[Start of section]

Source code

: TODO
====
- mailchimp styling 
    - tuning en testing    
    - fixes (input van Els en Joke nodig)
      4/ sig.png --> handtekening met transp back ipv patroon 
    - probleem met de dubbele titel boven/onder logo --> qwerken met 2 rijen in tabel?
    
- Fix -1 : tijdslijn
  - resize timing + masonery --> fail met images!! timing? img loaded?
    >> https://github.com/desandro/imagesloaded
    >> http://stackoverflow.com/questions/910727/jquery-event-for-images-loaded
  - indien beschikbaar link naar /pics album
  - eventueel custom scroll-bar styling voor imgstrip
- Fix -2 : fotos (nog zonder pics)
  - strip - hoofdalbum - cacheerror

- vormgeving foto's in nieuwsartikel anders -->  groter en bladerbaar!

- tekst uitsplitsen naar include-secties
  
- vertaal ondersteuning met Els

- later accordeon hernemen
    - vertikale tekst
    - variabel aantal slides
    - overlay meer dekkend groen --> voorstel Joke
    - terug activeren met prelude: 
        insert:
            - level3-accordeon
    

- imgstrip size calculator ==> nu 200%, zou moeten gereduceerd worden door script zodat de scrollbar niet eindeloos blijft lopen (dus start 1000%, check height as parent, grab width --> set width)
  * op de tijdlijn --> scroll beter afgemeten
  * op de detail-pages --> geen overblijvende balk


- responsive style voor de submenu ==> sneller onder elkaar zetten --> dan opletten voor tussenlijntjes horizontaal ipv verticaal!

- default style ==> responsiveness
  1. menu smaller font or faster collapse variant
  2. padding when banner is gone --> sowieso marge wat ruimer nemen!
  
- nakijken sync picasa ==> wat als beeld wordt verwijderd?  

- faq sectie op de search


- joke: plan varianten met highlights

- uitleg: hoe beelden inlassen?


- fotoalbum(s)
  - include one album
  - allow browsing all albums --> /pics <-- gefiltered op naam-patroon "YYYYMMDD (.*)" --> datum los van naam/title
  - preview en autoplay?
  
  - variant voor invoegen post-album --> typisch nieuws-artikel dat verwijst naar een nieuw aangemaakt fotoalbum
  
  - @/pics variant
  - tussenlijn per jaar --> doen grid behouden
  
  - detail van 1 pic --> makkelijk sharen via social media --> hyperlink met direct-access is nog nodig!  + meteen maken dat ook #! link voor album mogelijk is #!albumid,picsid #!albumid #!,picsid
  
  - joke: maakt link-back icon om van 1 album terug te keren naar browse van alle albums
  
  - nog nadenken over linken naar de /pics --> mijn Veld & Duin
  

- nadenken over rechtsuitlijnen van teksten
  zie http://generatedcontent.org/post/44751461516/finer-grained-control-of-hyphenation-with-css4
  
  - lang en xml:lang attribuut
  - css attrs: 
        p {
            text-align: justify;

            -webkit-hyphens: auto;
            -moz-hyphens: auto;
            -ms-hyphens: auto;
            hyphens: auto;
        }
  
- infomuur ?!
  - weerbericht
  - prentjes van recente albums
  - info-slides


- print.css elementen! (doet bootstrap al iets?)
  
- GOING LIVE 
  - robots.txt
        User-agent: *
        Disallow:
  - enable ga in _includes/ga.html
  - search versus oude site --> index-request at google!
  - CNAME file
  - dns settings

[End of section]

TASK PROMPT:
Whenever the word "slides" shows up in a line of the entries above, copy that line.

WRITTEN RESPONSE:
    - variabel aantal slides
  - info-slides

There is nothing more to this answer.